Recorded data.
□ □ □
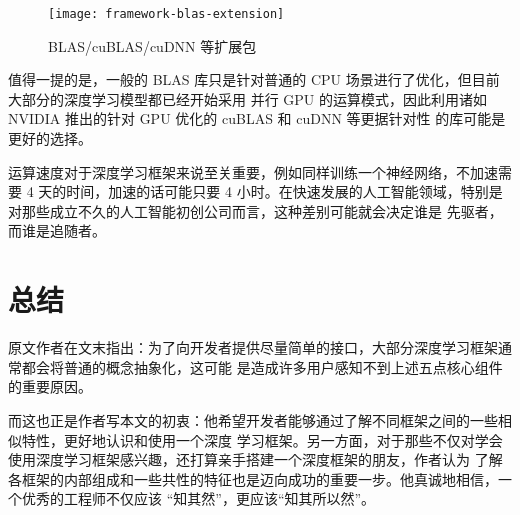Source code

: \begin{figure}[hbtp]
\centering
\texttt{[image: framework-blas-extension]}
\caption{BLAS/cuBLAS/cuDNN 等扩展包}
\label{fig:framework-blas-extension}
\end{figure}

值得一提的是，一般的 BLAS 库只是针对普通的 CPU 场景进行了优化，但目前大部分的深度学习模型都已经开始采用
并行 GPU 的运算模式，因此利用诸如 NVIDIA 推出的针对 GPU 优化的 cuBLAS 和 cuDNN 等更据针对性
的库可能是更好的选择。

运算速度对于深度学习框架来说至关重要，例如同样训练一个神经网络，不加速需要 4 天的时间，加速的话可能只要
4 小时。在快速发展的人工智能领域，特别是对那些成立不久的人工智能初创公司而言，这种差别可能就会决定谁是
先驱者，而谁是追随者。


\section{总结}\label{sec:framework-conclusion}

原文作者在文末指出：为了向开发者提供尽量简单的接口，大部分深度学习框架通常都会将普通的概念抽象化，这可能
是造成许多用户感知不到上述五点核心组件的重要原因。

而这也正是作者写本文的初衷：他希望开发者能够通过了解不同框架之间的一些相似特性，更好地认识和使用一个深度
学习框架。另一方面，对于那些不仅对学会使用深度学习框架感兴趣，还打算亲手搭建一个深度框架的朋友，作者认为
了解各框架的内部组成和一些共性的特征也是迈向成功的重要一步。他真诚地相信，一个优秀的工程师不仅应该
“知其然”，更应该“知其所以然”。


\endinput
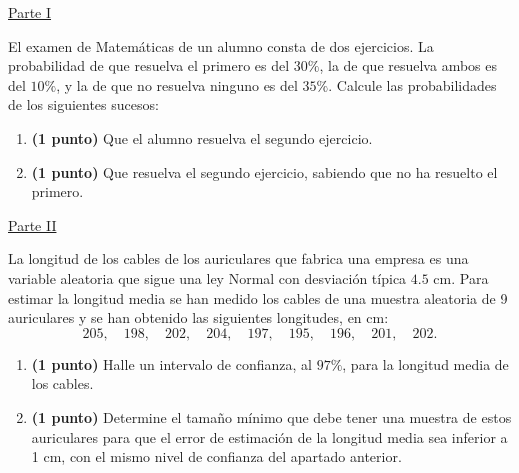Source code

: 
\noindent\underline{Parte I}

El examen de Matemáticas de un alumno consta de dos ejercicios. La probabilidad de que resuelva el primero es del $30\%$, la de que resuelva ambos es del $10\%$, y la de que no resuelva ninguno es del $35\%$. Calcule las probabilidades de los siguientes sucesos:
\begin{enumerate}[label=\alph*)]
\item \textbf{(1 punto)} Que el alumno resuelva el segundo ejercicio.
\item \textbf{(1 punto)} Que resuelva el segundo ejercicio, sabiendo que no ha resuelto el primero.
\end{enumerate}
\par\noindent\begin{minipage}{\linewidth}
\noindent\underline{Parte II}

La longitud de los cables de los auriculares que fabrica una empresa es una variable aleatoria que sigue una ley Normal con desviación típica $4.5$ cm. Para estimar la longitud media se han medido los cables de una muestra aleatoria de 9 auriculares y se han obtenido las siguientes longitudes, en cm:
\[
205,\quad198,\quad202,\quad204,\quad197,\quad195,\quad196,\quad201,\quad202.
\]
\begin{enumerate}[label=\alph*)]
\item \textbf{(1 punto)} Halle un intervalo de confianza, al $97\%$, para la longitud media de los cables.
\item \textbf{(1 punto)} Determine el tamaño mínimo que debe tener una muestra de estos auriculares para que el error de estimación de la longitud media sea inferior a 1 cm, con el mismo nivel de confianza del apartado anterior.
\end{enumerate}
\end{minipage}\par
□ □ □
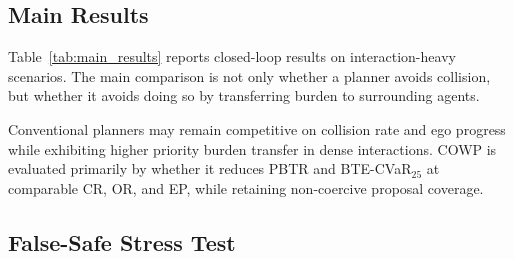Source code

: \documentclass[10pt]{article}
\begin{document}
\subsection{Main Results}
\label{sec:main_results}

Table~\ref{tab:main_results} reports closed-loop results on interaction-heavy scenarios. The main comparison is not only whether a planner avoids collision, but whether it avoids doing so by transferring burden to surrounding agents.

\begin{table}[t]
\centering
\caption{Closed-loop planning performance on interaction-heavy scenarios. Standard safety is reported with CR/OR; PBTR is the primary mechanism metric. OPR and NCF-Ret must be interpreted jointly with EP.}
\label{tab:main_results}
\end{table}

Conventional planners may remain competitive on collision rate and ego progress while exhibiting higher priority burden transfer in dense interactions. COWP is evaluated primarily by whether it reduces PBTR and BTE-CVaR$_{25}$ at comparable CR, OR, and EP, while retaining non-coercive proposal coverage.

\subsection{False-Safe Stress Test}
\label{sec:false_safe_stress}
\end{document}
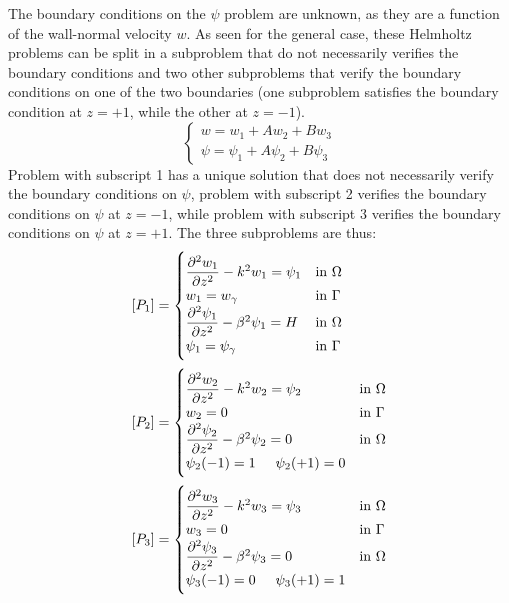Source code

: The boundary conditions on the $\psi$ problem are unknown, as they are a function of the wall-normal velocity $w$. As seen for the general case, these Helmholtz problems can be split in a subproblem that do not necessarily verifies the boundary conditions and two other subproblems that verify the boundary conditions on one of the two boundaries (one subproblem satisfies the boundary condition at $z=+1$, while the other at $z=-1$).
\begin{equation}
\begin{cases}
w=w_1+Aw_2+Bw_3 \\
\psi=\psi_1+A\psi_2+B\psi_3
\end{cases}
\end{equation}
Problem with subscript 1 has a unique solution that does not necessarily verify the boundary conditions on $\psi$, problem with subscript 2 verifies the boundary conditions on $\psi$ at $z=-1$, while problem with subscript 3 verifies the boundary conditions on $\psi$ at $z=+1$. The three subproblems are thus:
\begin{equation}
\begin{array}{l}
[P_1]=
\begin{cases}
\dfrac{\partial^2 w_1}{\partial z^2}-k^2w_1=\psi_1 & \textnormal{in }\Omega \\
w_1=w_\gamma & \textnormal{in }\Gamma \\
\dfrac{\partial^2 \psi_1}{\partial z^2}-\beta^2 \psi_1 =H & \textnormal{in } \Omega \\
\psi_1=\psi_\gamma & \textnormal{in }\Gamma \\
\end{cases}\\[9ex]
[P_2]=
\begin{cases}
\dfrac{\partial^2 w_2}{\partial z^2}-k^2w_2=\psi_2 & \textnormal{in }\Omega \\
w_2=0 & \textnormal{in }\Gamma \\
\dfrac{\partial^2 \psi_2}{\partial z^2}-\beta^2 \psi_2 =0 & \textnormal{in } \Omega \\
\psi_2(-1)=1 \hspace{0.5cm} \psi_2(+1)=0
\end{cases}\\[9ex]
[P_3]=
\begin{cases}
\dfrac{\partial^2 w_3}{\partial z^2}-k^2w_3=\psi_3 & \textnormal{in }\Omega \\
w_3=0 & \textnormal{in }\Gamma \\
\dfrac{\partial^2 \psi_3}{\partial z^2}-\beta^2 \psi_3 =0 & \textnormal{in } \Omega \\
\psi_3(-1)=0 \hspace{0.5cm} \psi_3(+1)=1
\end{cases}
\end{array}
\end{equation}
□ □ □
To do. Looking back at the data above, tally each line that includes the word "underline", then answer with the total alone.

Your response. 2